The Crown star Jonathan Pryce told Newsweek the monarchy must stick to protocol because "if you bend the rules" it "will stop...



The Crown star Jonathan Pryce told Newsweek the monarchy must stick to protocol because "if you bend the rules" it "will stop with the disintegration of the royal family."


While Pryce did not refer to it directly, Prince Harry and Meghan Markle's royal exit took place as they raged against aspects of the palace system, from suing the media using outside lawyers to publishing their exit plans on their own website.


Pryce stars in the upcoming final season of Netflix show The Crown as Prince Philip, who is at times presented as the voice of royal protocol.


And he told Newsweek that without the framework of rules within which the royals live their lives there could be dire consequences for the monarchy.


"It is unfortunate that a series of events, recent events with Harry and with William... there have been a series of unfortunate events shall we say, and they're played out against the background of this protocol," he said.


"You see it with, it's not just with Diana, it's with Andrew he's not allowed certain things, he's stepped beyond the bounds of protocol. He can't have the house that he wants to live in because he's not this, that and the other.


"It's a way that they've found to exist. They have rules, if you bend the rules where's it going to stop? And it will stop with the disintegration of the royal family. I mean, they exist because of their protocol. Their established protocol."


The Crown's Take on Half in, Half Out


In the show, Prince Philip is depicted telling palace staff that Princess Diana, who died in a Paris car crash in 1997, together with boyfriend Dodi Fayed, should not have a full royal repatriation after her death because she had lost her HRH [Her Royal Highness] title.


Queen Elizabeth II overrules him after a palace staffer notes they do not want her to be repatriated in a truck from Harrods department store, which at the time belonged to Fayed's father Mohamed Al-Fayed.


But there are frequent subtle nods to the present day, including Harry and Meghan's desire for a "half in, half out" system in which they lived abroad earning money in the private sector while still representing Queen Elizabeth II.
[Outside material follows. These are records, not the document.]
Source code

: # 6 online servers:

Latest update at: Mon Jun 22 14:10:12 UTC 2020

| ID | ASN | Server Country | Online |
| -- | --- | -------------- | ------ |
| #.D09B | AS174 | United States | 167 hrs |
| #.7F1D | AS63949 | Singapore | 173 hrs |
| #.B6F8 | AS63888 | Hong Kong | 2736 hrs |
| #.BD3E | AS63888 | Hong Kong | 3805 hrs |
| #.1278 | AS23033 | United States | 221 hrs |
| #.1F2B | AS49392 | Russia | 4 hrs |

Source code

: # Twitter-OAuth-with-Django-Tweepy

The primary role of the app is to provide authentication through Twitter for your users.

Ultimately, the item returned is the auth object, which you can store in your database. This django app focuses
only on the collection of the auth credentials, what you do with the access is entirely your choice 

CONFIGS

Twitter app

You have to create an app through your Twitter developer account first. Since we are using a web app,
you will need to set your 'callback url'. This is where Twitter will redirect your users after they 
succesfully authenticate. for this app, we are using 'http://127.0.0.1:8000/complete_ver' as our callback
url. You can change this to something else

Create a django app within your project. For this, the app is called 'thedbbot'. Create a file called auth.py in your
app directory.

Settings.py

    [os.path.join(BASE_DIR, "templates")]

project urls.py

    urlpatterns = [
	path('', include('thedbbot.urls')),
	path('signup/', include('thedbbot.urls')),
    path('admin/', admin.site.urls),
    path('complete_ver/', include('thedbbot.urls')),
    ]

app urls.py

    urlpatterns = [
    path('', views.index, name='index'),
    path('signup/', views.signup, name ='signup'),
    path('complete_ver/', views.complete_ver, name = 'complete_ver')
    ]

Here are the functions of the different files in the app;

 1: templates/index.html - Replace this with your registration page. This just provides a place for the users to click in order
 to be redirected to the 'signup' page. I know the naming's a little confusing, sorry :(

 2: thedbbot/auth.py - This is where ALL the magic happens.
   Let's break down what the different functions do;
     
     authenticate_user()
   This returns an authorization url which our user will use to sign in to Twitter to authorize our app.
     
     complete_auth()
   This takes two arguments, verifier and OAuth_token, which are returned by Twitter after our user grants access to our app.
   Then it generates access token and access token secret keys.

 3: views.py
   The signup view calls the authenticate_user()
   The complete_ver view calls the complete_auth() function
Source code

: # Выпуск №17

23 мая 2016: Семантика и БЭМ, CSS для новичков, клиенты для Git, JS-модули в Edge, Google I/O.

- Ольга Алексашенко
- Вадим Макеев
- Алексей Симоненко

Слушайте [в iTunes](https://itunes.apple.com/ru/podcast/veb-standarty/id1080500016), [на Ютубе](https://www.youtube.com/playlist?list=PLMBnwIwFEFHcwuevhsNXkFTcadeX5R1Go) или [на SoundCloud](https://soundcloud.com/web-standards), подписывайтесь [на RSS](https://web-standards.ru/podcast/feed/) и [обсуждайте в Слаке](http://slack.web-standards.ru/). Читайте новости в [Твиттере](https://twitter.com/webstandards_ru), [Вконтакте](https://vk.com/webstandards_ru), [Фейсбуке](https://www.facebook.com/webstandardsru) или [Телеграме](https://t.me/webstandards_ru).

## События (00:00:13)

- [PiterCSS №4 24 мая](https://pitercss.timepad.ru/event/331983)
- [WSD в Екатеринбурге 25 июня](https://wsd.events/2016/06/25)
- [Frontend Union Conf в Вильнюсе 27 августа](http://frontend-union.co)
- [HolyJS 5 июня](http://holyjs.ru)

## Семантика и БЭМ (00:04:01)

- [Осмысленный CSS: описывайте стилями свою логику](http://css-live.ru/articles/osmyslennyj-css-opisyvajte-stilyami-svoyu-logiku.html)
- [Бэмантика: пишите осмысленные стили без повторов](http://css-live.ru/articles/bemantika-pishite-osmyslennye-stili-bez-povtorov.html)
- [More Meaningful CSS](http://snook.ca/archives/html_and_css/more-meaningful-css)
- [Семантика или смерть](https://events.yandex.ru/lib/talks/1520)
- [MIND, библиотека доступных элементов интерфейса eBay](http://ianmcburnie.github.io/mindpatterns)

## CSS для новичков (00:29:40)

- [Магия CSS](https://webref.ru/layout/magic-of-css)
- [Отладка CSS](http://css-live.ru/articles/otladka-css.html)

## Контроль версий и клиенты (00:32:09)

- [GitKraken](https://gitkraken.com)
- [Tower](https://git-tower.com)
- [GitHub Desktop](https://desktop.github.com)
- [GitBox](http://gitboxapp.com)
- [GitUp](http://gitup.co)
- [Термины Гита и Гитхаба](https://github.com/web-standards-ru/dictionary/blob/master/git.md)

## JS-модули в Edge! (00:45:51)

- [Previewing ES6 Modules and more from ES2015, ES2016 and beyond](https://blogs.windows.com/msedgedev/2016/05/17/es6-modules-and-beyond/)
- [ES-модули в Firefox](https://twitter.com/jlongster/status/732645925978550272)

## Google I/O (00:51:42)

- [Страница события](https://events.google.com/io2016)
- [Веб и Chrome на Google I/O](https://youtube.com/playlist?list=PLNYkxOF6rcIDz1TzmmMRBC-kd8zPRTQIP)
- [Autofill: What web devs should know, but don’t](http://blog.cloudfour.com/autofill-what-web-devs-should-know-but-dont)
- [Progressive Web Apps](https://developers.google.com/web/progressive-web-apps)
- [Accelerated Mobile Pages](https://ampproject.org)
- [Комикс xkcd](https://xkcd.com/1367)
In The Crown, the queen is depicted saying of Princess Diana: "I always say it's hard to be half in anything. You're either in or you're out."


If Pryce is correct, then it suggests Harry and Meghan's own desire to continue serving the queen from the comfort of their California mansion could not have been accommodated without compromising the future of the monarchy.


The tension over the Sussexes' "half in, half out" approach reached a crescendo with their comments on the 2020 U.S. presidential election which they maintained were neutral but were perceived as breaching royal impartiality rules.


They were criticized by Donald Trump, and Missouri congressman Jason Smith wrote to the British Embassy in Washington demanding the queen strip them of their titles.


Harry and Meghan's Frustrations With Palace Rules

However, Harry and Meghan rubbed up against the royal rulebook before they even quit when in 2019 they hired their own lawyers to sue the British press, circumnavigating the palace reluctance for royals to testify in court.


Harry would later tell the High Court in a witness statement that the palace seeks to "avoid the situation where a member of the Royal Family would have to sit in the witness box."


And in January 2020, Harry and Meghan were accused of blindsiding the queen by putting their detailed exit plans onto what was at the time a newly launched website with little prior warning and at a stage when no formal agreement on their departure terms had been negotiated.


In The Crown's final season, though, it is Philip rather than palace aides who represents the orthodox royal philosophy in a context where the royals were heavily criticized after Diana's death.